Saved entries:

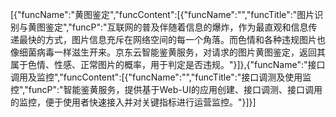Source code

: [{"funcName":"黄图鉴定","funcContent":[{"funcName":"","funcTitle":"图片识别与黄图鉴定","funcP":"互联网的普及伴随着信息的爆炸，作为最直观和信息传递最快的方式，图片信息充斥在网络空间的每一个角落。而色情和各种违规图片也像细菌病毒一样滋生开来。京东云智能鉴黄服务，对请求的图片黄图鉴定，返回其属于色情、性感、正常图片的概率，用于判定是否违规。"}]},{"funcName":"接口调用及监控","funcContent":[{"funcName":"","funcTitle":"接口调测及使用监控","funcP":"智能鉴黄服务，提供基于Web-UI的应用创建、接口调测、接口调用的监控，便于使用者快速接入并对关键指标进行运营监控。"}]}]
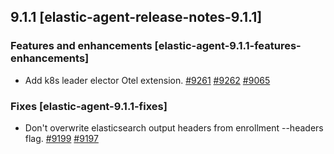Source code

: ## 9.1.1 [elastic-agent-release-notes-9.1.1]


### Features and enhancements [elastic-agent-9.1.1-features-enhancements]

* Add k8s leader elector Otel extension. [#9261](https://github.com/elastic/elastic-agent/pull/9261) [#9262](https://github.com/elastic/elastic-agent/pull/9262) [#9065](https://github.com/elastic/elastic-agent/pull/9065) 


### Fixes [elastic-agent-9.1.1-fixes]

* Don&#39;t overwrite elasticsearch output headers from enrollment --headers flag. [#9199](https://github.com/elastic/elastic-agent/pull/9199) [#9197](https://github.com/elastic/elastic-agent/issues/9197)

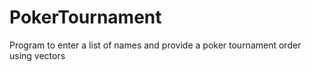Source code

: # PokerTournament
Program to enter a list of names and provide a poker tournament order using vectors
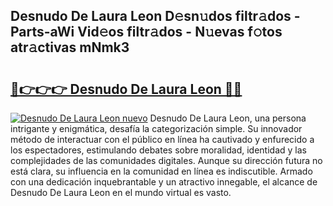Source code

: ## Desnudo De Laura Leon D𝚎sn𝚞dos filtr𝚊dos - Parts-aWi Vid𝚎os filtr𝚊dos - N𝚞evas f𝚘tos atr𝚊ctivas mNmk3

# <h2><a href="http://mb9i8kj.tromn.icu/?c=Desnudo+De+Laura+Leon">🔗👉👉👉 Desnudo De Laura Leon 🔗🔗</a></h2>

[![Desnudo De Laura Leon nuevo](https://i.imgur.com/pEAQMta.gif)](http://mb9i8kj.tromn.icu/?c=Desnudo+De+Laura+Leon)
Desnudo De Laura Leon, una persona intrigante y enigmática, desafía la categorización simple. Su innovador método de interactuar con el público en línea ha cautivado y enfurecido a los espectadores, estimulando debates sobre moralidad, identidad y las complejidades de las comunidades digitales. Aunque su dirección futura no está clara, su influencia en la comunidad en línea es indiscutible. Armado con una dedicación inquebrantable y un atractivo innegable, el alcance de Desnudo De Laura Leon en el mundo virtual es vasto.
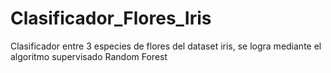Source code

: # Clasificador_Flores_Iris
Clasificador entre 3 especies de flores del dataset iris, se logra mediante el algoritmo supervisado Random Forest

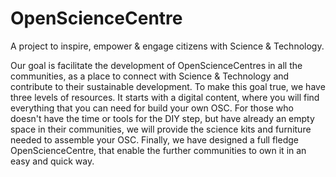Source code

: # OpenScienceCentre
A project to inspire, empower &amp; engage citizens with Science &amp; Technology.

Our goal is facilitate the development of OpenScienceCentres in all the communities, as a place to connect with Science & Technology and contribute to their sustainable development. To make this goal true, we have three levels of resources. It starts with a digital content, where you will find everything that you can need for build your own OSC. For those who doesn't have the time or tools for the DIY step, but have already an empty space in their communities, we will provide the science kits and furniture needed to assemble your OSC. Finally, we have designed a full fledge OpenScienceCentre, that enable the further communities to own it in an easy and quick way.
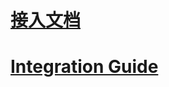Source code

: # [接入文档](https://github.com/zplayads/PlayableMopubAdDemo-iOS/blob/master/README-CN.md)
# [Integration Guide](https://github.com/zplayads/PlayableMopubAdDemo-iOS/blob/master/README-EN.md)
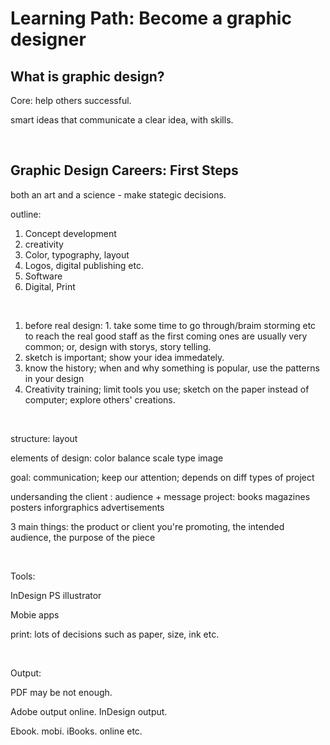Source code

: # Learning Path: Become a graphic designer



## What is graphic design?

Core: help others successful.

smart ideas that communicate a clear idea, with skills.

<br>

## Graphic Design Careers: First Steps

both an art and a science - make stategic decisions.

outline:

1. Concept development
2. creativity
3. Color, typography, layout
4. Logos, digital publishing etc.
5. Software
6. Digital, Print

<br>

1. before real design: 1. take some time to go through/braim storming etc to reach the real good staff as the first coming ones are usually very common; or, design with storys, story telling.
2. sketch is important; show your idea immedately.
3. know the history; when and why something is popular, use the patterns in your design
4. Creativity training; limit tools you use; sketch on the paper instead of computer; explore others' creations.

<br>

structure: layout

elements of design: color balance scale type image
<br>

goal: communication; keep our attention; depends on diff types of project

undersanding the client : audience + message
project: books magazines posters inforgraphics advertisements

3 main things: the product or client you're promoting, the intended audience, the purpose of the piece

<br>

Tools:

InDesign PS illustrator

Mobie apps

print: lots of decisions such as paper, size, ink etc.

<br>

Output:

PDF may be not enough. 

Adobe output online. InDesign output.

Ebook. mobi. iBooks. online etc.






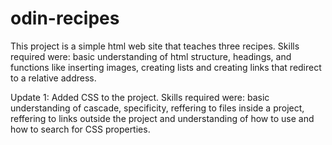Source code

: # odin-recipes

This project is a simple html web site that teaches three recipes. Skills required were: basic understanding of html structure, headings, and functions like inserting images, creating lists and creating links that redirect to a relative address. 

Update 1: Added CSS to the project. Skills required were: basic understanding of cascade, specificity, reffering to files inside a project, reffering to links outside the project and understanding of how to use and how to search for CSS properties.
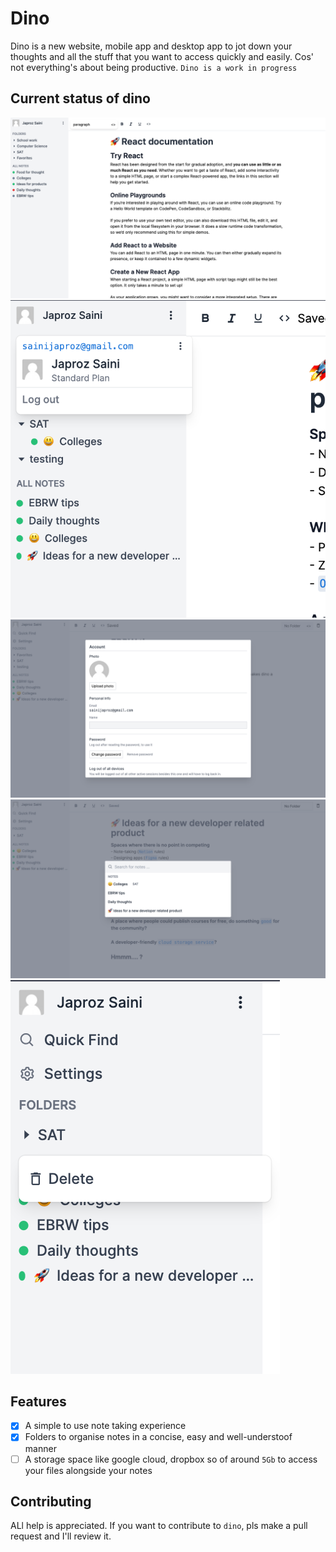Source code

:# Dino

Dino is a new website, mobile app and desktop app to jot down your thoughts and all the stuff that you want to access quickly and easily. Cos' not everything's about being productive. `Dino is a work in progress`

## Current status of dino

![Screenshot](assets/dino.png)
![Screenshot](assets/menu.png)
![Screenshot](assets/modal.png)
![Screenshot](assets/quickfind.png)
![Screenshot](assets/sidebar.png)

## Features

-   [x] A simple to use note taking experience
-   [x] Folders to organise notes in a concise, easy and well-understoof manner
-   [ ] A storage space like google cloud, dropbox so of around `5Gb` to access your files alongside your notes

## Contributing

ALl help is appreciated. If you want to contribute to `dino`, pls make a pull request and I'll review it.
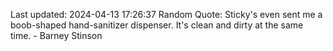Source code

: Last updated: 2024-04-13 17:26:37
Random Quote: Sticky's even sent me a boob-shaped hand-sanitizer dispenser. It's clean and dirty at the same time. - Barney Stinson
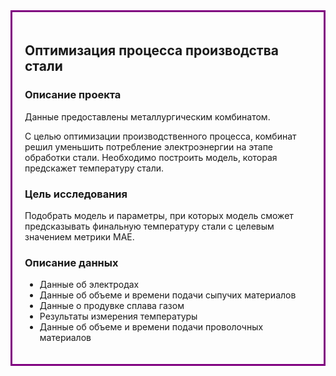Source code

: <div style="border:solid purple 3px; padding: 20px"> <h2>Оптимизация процесса производства стали</h2>
    
### Описание проекта
    
Данные предоставлены металлургическим комбинатом.

С целью оптимизации производственного процесса, комбинат решил уменьшить потребление электроэнергии на этапе обработки стали. Необходимо построить модель, которая предскажет температуру стали.

### Цель исследования    

Подобрать модель и параметры, при которых модель сможет предсказывать финальную температуру стали с целевым значением метрики МАЕ.

### Описание данных

* Данные об электродах
* Данные об объеме и времени подачи сыпучих материалов
* Данные о продувке сплава газом
* Результаты измерения температуры
* Данные об объеме и времени подачи проволочных материалов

(REQUIRED WORK) All lines above must be repeated exactly, and the pictures must be omitted.

(EXERCISE RESULT)
Source code

: [{"funcName":"黄图鉴定","funcContent":[{"funcName":"","funcTitle":"图片识别与黄图鉴定","funcP":"互联网的普及伴随着信息的爆炸，作为最直观和信息传递最快的方式，图片信息充斥在网络空间的每一个角落。而色情和各种违规图片也像细菌病毒一样滋生开来。京东云智能鉴黄服务，对请求的图片黄图鉴定，返回其属于色情、性感、正常图片的概率，用于判定是否违规。"}]},{"funcName":"接口调用及监控","funcContent":[{"funcName":"","funcTitle":"接口调测及使用监控","funcP":"智能鉴黄服务，提供基于Web-UI的应用创建、接口调测、接口调用的监控，便于使用者快速接入并对关键指标进行运营监控。"}]}]
Source code

: ## 9.1.1 [elastic-agent-release-notes-9.1.1]


### Features and enhancements [elastic-agent-9.1.1-features-enhancements]

* Add k8s leader elector Otel extension. [#9261](https://github.com/elastic/elastic-agent/pull/9261) [#9262](https://github.com/elastic/elastic-agent/pull/9262) [#9065](https://github.com/elastic/elastic-agent/pull/9065) 


### Fixes [elastic-agent-9.1.1-fixes]

* Don&#39;t overwrite elasticsearch output headers from enrollment --headers flag. [#9199](https://github.com/elastic/elastic-agent/pull/9199) [#9197](https://github.com/elastic/elastic-agent/issues/9197)

Source code

: # PokerTournament
Program to enter a list of names and provide a poker tournament order using vectors
Source code

: ## Desnudo De Laura Leon D𝚎sn𝚞dos filtr𝚊dos - Parts-aWi Vid𝚎os filtr𝚊dos - N𝚞evas f𝚘tos atr𝚊ctivas mNmk3

# <h2><a href="http://mb9i8kj.tromn.icu/?c=Desnudo+De+Laura+Leon">🔗👉👉👉 Desnudo De Laura Leon 🔗🔗</a></h2>

[![Desnudo De Laura Leon nuevo](https://i.imgur.com/pEAQMta.gif)](http://mb9i8kj.tromn.icu/?c=Desnudo+De+Laura+Leon)
Desnudo De Laura Leon, una persona intrigante y enigmática, desafía la categorización simple. Su innovador método de interactuar con el público en línea ha cautivado y enfurecido a los espectadores, estimulando debates sobre moralidad, identidad y las complejidades de las comunidades digitales. Aunque su dirección futura no está clara, su influencia en la comunidad en línea es indiscutible. Armado con una dedicación inquebrantable y un atractivo innegable, el alcance de Desnudo De Laura Leon en el mundo virtual es vasto.
Source code

: # Clasificador_Flores_Iris
Clasificador entre 3 especies de flores del dataset iris, se logra mediante el algoritmo supervisado Random Forest

Source code

: # OpenScienceCentre
A project to inspire, empower &amp; engage citizens with Science &amp; Technology.

Our goal is facilitate the development of OpenScienceCentres in all the communities, as a place to connect with Science & Technology and contribute to their sustainable development. To make this goal true, we have three levels of resources. It starts with a digital content, where you will find everything that you can need for build your own OSC. For those who doesn't have the time or tools for the DIY step, but have already an empty space in their communities, we will provide the science kits and furniture needed to assemble your OSC. Finally, we have designed a full fledge OpenScienceCentre, that enable the further communities to own it in an easy and quick way.
Source code

: # [接入文档](https://github.com/zplayads/PlayableMopubAdDemo-iOS/blob/master/README-CN.md)
# [Integration Guide](https://github.com/zplayads/PlayableMopubAdDemo-iOS/blob/master/README-EN.md)
Source code

: # Learning Path: Become a graphic designer



## What is graphic design?

Core: help others successful.

smart ideas that communicate a clear idea, with skills.

<br>

## Graphic Design Careers: First Steps

both an art and a science - make stategic decisions.

outline:

1. Concept development
2. creativity
3. Color, typography, layout
4. Logos, digital publishing etc.
5. Software
6. Digital, Print

<br>

1. before real design: 1. take some time to go through/braim storming etc to reach the real good staff as the first coming ones are usually very common; or, design with storys, story telling.
2. sketch is important; show your idea immedately.
3. know the history; when and why something is popular, use the patterns in your design
4. Creativity training; limit tools you use; sketch on the paper instead of computer; explore others' creations.

<br>

structure: layout

elements of design: color balance scale type image
<br>

goal: communication; keep our attention; depends on diff types of project

undersanding the client : audience + message
project: books magazines posters inforgraphics advertisements

3 main things: the product or client you're promoting, the intended audience, the purpose of the piece

<br>

Tools:

InDesign PS illustrator

Mobie apps

print: lots of decisions such as paper, size, ink etc.

<br>

Output:

PDF may be not enough. 

Adobe output online. InDesign output.

Ebook. mobi. iBooks. online etc.






Source code

: # odin-recipes

This project is a simple html web site that teaches three recipes. Skills required were: basic understanding of html structure, headings, and functions like inserting images, creating lists and creating links that redirect to a relative address. 

Update 1: Added CSS to the project. Skills required were: basic understanding of cascade, specificity, reffering to files inside a project, reffering to links outside the project and understanding of how to use and how to search for CSS properties.
Source code

:# Dino

Dino is a new website, mobile app and desktop app to jot down your thoughts and all the stuff that you want to access quickly and easily. Cos' not everything's about being productive. `Dino is a work in progress`

## Current status of dino

![Screenshot](assets/dino.png)
![Screenshot](assets/menu.png)
![Screenshot](assets/modal.png)
![Screenshot](assets/quickfind.png)
![Screenshot](assets/sidebar.png)

## Features

-   [x] A simple to use note taking experience
-   [x] Folders to organise notes in a concise, easy and well-understoof manner
-   [ ] A storage space like google cloud, dropbox so of around `5Gb` to access your files alongside your notes

## Contributing

ALl help is appreciated. If you want to contribute to `dino`, pls make a pull request and I'll review it.
Source code

: Last updated: 2024-04-13 17:26:37
Random Quote: Sticky's even sent me a boob-shaped hand-sanitizer dispenser. It's clean and dirty at the same time. - Barney Stinson
Source code

: <div style="border:solid purple 3px; padding: 20px"> <h2>Оптимизация процесса производства стали</h2>
    
### Описание проекта
    
Данные предоставлены металлургическим комбинатом.

С целью оптимизации производственного процесса, комбинат решил уменьшить потребление электроэнергии на этапе обработки стали. Необходимо построить модель, которая предскажет температуру стали.

### Цель исследования    

Подобрать модель и параметры, при которых модель сможет предсказывать финальную температуру стали с целевым значением метрики МАЕ.

### Описание данных

* Данные об электродах
* Данные об объеме и времени подачи сыпучих материалов
* Данные о продувке сплава газом
* Результаты измерения температуры
* Данные об объеме и времени подачи проволочных материалов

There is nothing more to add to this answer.